Armageddon Summer
Armageddon Summer is a 1998 young adult novel by Jane Yolen and Bruce Coville.
Plot
Marina and Jed are both teenagers whose parents have joined a millennialist movement whose members call themselves "The Believers". When the cult's leader, Reverend Beelson, proclaims that the world will end on July 27, 2000 and only 144 of the faithful can go to the top of Mount Weeupcut in Massachusetts and be safe from the fiery wrath of God that will rain on all nonbelievers below, Marina is taken by her mother with her six siblings and Jed comes with his father to the mountaintop compound. With both parents distant and distracted, and the rest of the cultists preparing for Armageddon, Marina and Jed meet and fall in love.Neither Marina nor Jed firmly believes that the world is going to end, though Marina finds comfort in the religion while she mourns for her left behind father. As the date of Armageddon grows nearer, none of the 144 Believers in the camp is allowed to leave, while a group of distressed relatives and Believers who missed the 144-person cutoff and want to be saved grows outside the camp. Police are stationed outside to monitor the situation. As the story progresses, Jed comes to hate and fear "The Believers" for not allowing family members to visit members and the stockpile of weapons he discovers.

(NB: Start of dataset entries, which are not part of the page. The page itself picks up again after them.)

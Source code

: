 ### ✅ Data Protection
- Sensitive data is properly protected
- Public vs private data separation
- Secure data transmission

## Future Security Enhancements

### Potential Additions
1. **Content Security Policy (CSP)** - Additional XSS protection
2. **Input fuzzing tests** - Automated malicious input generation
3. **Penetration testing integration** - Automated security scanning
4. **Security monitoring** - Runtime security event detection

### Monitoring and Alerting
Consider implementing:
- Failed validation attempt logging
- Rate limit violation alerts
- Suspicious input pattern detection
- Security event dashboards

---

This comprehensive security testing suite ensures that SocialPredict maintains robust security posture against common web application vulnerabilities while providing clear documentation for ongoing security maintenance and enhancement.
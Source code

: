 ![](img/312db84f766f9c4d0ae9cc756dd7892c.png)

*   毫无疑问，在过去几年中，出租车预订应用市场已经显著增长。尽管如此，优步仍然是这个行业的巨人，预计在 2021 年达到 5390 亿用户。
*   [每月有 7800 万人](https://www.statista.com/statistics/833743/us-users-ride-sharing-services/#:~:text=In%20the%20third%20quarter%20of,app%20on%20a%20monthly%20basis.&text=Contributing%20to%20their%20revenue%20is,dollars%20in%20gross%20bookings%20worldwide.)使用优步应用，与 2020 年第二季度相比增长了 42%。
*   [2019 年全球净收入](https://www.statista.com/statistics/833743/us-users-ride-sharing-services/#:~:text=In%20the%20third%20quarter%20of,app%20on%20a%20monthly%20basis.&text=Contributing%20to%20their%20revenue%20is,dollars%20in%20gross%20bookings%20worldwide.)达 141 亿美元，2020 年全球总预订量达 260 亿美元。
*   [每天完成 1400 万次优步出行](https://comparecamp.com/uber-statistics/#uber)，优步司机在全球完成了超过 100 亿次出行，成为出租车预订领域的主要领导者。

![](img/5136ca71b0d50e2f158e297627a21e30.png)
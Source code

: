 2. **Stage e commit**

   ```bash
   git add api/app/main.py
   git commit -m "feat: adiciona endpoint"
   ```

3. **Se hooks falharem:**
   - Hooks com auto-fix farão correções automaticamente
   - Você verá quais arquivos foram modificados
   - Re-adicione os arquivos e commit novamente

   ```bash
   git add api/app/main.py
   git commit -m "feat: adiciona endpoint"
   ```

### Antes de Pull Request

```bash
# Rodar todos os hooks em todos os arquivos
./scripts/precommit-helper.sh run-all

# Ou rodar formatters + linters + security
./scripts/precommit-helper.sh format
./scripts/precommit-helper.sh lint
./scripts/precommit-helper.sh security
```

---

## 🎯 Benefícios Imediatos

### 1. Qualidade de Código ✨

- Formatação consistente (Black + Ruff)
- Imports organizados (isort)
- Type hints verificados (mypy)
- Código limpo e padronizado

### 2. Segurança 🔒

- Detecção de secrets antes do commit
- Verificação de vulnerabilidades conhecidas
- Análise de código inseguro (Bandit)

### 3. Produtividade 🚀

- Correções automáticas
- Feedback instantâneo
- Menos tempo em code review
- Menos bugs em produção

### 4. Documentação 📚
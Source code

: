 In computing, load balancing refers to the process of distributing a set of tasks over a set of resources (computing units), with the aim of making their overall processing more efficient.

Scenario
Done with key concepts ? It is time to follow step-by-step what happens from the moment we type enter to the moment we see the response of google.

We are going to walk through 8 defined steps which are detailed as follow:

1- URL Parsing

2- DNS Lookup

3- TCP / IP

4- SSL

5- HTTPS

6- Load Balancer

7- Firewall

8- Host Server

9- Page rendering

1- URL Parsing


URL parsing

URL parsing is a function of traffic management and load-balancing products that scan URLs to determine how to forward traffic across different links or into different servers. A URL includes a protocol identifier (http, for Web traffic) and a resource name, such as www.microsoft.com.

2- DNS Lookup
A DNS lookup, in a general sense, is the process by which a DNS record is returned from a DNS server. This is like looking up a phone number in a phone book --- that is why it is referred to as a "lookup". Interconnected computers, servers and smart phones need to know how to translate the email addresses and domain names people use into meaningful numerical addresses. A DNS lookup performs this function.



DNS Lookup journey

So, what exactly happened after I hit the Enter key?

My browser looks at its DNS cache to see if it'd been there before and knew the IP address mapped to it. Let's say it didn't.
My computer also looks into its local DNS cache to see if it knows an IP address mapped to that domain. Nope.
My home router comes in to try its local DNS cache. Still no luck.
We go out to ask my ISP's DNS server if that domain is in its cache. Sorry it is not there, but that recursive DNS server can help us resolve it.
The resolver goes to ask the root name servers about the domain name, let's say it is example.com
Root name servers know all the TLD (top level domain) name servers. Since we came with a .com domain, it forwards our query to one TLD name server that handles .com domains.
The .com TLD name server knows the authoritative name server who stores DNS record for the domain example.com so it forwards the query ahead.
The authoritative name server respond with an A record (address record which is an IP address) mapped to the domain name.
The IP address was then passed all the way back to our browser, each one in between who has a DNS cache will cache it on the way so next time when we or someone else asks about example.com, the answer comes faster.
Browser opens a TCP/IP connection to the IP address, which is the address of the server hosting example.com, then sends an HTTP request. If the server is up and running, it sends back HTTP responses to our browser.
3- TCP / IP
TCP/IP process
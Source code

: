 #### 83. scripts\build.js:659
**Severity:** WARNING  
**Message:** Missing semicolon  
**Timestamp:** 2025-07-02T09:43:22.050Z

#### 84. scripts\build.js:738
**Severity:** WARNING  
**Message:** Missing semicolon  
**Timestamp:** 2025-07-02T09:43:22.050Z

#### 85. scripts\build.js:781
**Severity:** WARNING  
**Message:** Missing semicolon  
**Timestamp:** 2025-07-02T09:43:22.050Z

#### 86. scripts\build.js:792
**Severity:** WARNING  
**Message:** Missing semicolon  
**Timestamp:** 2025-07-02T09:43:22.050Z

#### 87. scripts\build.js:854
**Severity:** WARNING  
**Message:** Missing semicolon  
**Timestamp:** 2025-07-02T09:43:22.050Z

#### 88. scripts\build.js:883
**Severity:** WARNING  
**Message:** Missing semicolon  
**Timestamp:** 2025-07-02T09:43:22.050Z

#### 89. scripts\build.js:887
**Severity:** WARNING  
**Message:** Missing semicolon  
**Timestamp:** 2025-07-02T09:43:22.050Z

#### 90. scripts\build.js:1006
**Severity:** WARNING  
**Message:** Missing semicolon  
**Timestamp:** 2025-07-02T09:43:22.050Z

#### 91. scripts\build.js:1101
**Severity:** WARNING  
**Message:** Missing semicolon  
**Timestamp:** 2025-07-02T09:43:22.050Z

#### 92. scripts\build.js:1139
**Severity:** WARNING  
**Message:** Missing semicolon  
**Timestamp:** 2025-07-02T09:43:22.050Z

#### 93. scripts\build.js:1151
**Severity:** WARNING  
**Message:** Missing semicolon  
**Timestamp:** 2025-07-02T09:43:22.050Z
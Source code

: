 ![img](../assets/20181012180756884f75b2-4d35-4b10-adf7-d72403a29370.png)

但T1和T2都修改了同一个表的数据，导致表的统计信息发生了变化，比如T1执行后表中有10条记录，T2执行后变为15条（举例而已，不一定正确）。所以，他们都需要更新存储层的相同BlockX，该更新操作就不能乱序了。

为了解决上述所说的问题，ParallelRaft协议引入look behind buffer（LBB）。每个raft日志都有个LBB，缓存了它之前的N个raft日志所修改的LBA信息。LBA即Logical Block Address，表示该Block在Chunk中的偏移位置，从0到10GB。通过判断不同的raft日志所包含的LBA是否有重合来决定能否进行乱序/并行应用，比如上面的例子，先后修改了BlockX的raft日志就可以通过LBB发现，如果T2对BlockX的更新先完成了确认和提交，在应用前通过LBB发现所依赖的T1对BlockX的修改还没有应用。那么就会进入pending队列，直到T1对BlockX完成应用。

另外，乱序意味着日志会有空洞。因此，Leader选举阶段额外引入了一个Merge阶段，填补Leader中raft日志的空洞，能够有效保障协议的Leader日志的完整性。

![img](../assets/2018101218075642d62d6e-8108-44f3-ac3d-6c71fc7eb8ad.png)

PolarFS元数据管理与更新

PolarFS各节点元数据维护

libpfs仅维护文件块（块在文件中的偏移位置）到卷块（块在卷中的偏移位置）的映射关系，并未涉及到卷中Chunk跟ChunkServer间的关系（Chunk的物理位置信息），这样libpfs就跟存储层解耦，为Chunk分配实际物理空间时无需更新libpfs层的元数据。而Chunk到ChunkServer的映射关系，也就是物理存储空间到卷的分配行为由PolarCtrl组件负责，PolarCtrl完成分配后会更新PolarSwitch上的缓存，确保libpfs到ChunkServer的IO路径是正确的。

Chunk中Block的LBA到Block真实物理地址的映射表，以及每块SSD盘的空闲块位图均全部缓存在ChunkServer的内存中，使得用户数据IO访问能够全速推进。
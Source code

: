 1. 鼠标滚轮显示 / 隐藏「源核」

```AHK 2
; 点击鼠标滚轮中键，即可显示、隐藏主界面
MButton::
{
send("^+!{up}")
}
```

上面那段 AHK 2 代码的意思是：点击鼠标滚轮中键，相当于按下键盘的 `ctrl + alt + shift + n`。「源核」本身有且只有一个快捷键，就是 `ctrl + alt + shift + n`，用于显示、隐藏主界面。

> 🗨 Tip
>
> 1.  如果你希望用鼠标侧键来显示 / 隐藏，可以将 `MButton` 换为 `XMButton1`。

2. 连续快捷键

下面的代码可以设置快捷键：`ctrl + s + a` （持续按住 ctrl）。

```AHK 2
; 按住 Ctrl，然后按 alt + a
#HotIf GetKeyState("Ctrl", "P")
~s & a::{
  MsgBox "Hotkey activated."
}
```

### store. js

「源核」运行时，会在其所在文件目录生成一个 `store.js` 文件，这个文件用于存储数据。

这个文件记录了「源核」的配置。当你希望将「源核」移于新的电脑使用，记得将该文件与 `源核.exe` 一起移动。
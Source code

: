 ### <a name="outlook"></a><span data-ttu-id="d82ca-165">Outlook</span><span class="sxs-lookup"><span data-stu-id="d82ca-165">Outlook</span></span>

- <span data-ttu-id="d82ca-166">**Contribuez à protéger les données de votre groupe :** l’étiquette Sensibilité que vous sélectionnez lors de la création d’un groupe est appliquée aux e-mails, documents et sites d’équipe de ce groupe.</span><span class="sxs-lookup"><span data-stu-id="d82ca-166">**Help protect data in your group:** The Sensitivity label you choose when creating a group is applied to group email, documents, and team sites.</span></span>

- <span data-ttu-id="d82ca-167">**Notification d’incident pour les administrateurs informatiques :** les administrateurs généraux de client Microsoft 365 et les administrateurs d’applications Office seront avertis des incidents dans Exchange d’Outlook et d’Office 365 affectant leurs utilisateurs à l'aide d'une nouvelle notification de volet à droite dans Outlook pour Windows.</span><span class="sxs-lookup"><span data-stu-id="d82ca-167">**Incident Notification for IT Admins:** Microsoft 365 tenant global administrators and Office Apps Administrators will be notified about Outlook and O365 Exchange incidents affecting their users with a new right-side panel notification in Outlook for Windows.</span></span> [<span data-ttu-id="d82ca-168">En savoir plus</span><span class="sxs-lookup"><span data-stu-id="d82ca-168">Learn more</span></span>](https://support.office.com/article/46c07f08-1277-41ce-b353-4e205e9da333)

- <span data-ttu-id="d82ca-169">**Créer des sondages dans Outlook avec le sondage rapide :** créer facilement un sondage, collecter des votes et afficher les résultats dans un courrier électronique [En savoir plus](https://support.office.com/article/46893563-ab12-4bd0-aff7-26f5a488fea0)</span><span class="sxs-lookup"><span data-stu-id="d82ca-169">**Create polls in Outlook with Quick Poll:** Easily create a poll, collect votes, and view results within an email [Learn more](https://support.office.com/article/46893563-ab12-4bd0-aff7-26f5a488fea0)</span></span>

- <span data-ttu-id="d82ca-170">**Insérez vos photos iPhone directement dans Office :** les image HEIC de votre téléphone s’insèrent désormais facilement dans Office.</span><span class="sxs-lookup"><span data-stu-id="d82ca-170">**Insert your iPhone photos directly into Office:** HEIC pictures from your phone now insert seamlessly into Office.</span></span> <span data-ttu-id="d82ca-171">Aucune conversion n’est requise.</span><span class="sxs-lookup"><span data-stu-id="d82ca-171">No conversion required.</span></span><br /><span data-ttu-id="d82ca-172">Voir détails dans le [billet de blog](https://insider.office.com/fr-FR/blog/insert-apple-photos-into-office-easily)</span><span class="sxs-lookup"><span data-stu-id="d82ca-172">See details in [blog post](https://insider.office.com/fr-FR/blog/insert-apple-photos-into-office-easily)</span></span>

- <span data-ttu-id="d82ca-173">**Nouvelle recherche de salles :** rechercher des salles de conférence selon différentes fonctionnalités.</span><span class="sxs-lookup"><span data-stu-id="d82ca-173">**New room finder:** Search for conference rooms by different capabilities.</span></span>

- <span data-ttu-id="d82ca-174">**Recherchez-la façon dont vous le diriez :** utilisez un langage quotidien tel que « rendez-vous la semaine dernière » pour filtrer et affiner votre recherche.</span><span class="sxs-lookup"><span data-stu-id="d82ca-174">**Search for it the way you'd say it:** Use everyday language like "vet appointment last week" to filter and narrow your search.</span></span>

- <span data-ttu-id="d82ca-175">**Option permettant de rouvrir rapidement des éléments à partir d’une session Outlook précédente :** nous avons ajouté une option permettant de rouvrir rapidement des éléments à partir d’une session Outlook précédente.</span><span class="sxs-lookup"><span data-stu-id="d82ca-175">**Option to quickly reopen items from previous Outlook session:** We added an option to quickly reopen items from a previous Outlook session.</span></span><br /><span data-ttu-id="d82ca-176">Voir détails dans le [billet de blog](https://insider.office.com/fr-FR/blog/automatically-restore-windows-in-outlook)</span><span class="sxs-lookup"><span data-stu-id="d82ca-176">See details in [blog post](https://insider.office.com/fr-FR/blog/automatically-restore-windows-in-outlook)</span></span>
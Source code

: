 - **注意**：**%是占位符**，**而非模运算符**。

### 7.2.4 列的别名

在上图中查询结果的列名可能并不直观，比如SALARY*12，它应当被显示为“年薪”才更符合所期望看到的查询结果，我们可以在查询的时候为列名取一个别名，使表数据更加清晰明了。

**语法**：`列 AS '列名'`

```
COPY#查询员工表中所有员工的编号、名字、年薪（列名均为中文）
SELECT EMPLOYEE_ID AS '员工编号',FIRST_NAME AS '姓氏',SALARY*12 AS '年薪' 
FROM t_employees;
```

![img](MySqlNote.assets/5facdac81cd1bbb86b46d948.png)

On the morning of Armageddon, Reverend Beelson hands out white robes to symbolise the members of the cult being angels. The entire compound gathers in the main hall, with Beelson preaching to the crowd, as armed men guard the doors. Suddenly, the door bursts open and a horde of the LMCs rush in. Chaos erupts. Jed's father shoots a woman who is attacking Jed, who flees outside to get help. After discovering the murdered police and their shot-out radios outside the broken-down compound gates, Jed uses his laptop. Marina, meanwhile, gathers and rescues all the children she can find.
At the end of the story, it is revealed that 20 people out of 144 were killed, along with numerous LMCs and police officers. There is a close symbolism between the Armageddon that Beelson promises and the Armageddon that the believers experience.